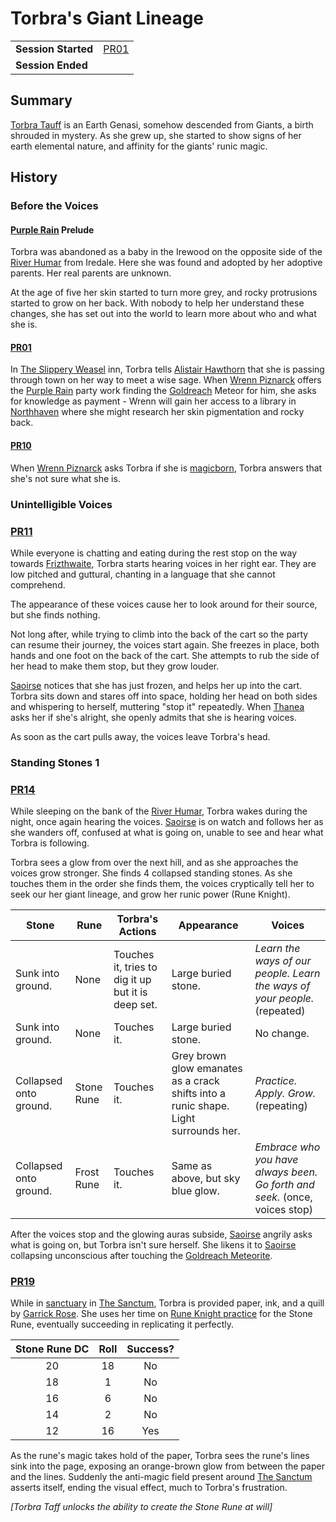 # Torbra's Giant Lineage

|||
| --- | --- |
| **Session Started** | [PR01](../sessions/PR01.md) | storyline.2
| **Session Ended** | |

## Summary

[Torbra Tauff](../characters/torbra-tauff.md) is an Earth Genasi, somehow descended from Giants, a birth shrouded in mystery. As she grew up, she started to show signs of her earth elemental nature, and affinity for the giants' runic magic.

## History

### Before the Voices

#### [Purple Rain](../campaigns/purple-rain/purple-rain.md) Prelude

Torbra was abandoned as a baby in the Irewood on the opposite side of the [River Humar](../places/rivers-lakes/river-humar.md) from Iredale. Here she was found and adopted by her adoptive parents. Her real parents are unknown.

At the age of five her skin started to turn more grey, and rocky protrusions started to grow on her back. With nobody to help her understand these changes, she has set out into the world to learn more about who and what she is.

#### [PR01](../sessions/PR01.md)

In [The Slippery Weasel](../civilisations/kingdom-of-astor/SETTLEMENTS/GOLDREACH/the-slippery-weasel.md) inn, Torbra tells [Alistair Hawthorn](../characters/alistair-hawthorn.md) that she is passing through town on her way to meet a wise sage. When [Wrenn Piznarck](../characters/wrenn-piznarck.md) offers the [Purple Rain](../campaigns/purple-rain/purple-rain.md) party work finding the [Goldreach](../civilisations/kingdom-of-astor/SETTLEMENTS/GOLDREACH/README.md) Meteor for him, she asks for knowledge as payment - Wrenn will gain her access to a library in [Northhaven](../places/cities/northhaven.md) where she might research her skin pigmentation and rocky back.

#### [PR10](../sessions/PR10.md)

When [Wrenn Piznarck](../characters/wrenn-piznarck.md) asks Torbra if she is [magicborn](../civilisations/kingdom-of-astor/magicborn.md), Torbra answers that she's not sure what she is.

### Unintelligible Voices

### [PR11](../sessions/PR11.md)

While everyone is chatting and eating during the rest stop on the way towards [Frizthwaite](../places/villages/frizthwaite.md), Torbra starts hearing voices in her right ear. They are low pitched and guttural, chanting in a language that she cannot comprehend.

The appearance of these voices cause her to look around for their source, but she finds nothing.

Not long after, while trying to climb into the back of the cart so the party can resume their journey, the voices start again. She freezes in place, both hands and one foot on the back of the cart. She attempts to rub the side of her head to make them stop, but they grow louder.

[Saoirse](../../../astarus/people/saoirse.md) notices that she has just frozen, and helps her up into the cart. Torbra sits down and stares off into space, holding her head on both sides and whispering to herself, muttering "stop it" repeatedly. When [Thanea](../../../astarus/people/thanea.md) asks her if she's alright, she openly admits that she is hearing voices.

As soon as the cart pulls away, the voices leave Torbra's head.

### Standing Stones 1

### [PR14](../sessions/PR14.md)

While sleeping on the bank of the [River Humar](../places/rivers-lakes/river-humar.md), Torbra wakes during the night, once again hearing the voices. [Saoirse](../../../astarus/people/saoirse.md) is on watch and follows her as she wanders off, confused at what is going on, unable to see and hear what Torbra is following.

Torbra sees a glow from over the next hill, and as she approaches the voices grow stronger. She finds 4 collapsed standing stones. As she touches them in the order she finds them, the voices cryptically tell her to seek our her giant lineage, and grow her runic power (Rune Knight).

| Stone | Rune | Torbra's Actions | Appearance | Voices |
| --- | --- | --- | --- | --- |
| Sunk into ground. | None | Touches it, tries to dig it up but it is deep set. | Large buried stone. | *Learn the ways of our people. Learn the ways of your people.* (repeated)
| Sunk into ground. | None | Touches it. | Large buried stone. | No change.
| Collapsed onto ground. | Stone Rune | Touches it. | Grey brown glow emanates as a crack shifts into a runic shape. Light surrounds her. | *Practice. Apply. Grow.* (repeating)
| Collapsed onto ground. | Frost Rune | Touches it. | Same as above, but sky blue glow. | *Embrace who you have always been. Go forth and seek.* (once, voices stop)

After the voices stop and the glowing auras subside, [Saoirse](../../../astarus/people/saoirse.md) angrily asks what is going on, but Torbra isn't sure herself. She likens it to [Saoirse](../../../astarus/people/saoirse.md) collapsing unconscious after touching the [Goldreach Meteorite](../items/meteorites/goldreach-meteorite.md).

### [PR19](../sessions/PR19.md)

While in [sanctuary](../organisations/astorrel/sanctuary.md) in [The Sanctum](../places/buildings/the-sanctum.md), Torbra is provided paper, ink, and a quill by [Garrick Rose](../characters/garrick-rose.md). She uses her time on [Rune Knight practice](../mechanics/roleplay/rune-knight-practice.md) for the Stone Rune, eventually succeeding in replicating it perfectly.

| Stone Rune DC | Roll | Success? |
|:---:|:---:|:---:|
| 20 | 18 | No |
| 18 | 1 | No |
| 16 | 6 | No |
| 14 | 2 | No |
| 12 | 16 | Yes |

As the rune's magic takes hold of the paper, Torbra sees the rune's lines sink into the page, exposing an orange-brown glow from between the paper and the lines. Suddenly the anti-magic field present around [The Sanctum](../places/buildings/the-sanctum.md) asserts itself, ending the visual effect, much to Torbra's frustration.

*[Torbra Taff unlocks the ability to create the Stone Rune at will]*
______
Look through the records above and please copy every line in which the string "None" occurs.

### TASK RESULT
| Sunk into ground. | None | Touches it, tries to dig it up but it is deep set. | Large buried stone. | *Learn the ways of our people. Learn the ways of your people.* (repeated)
| Sunk into ground. | None | Touches it. | Large buried stone. | No change.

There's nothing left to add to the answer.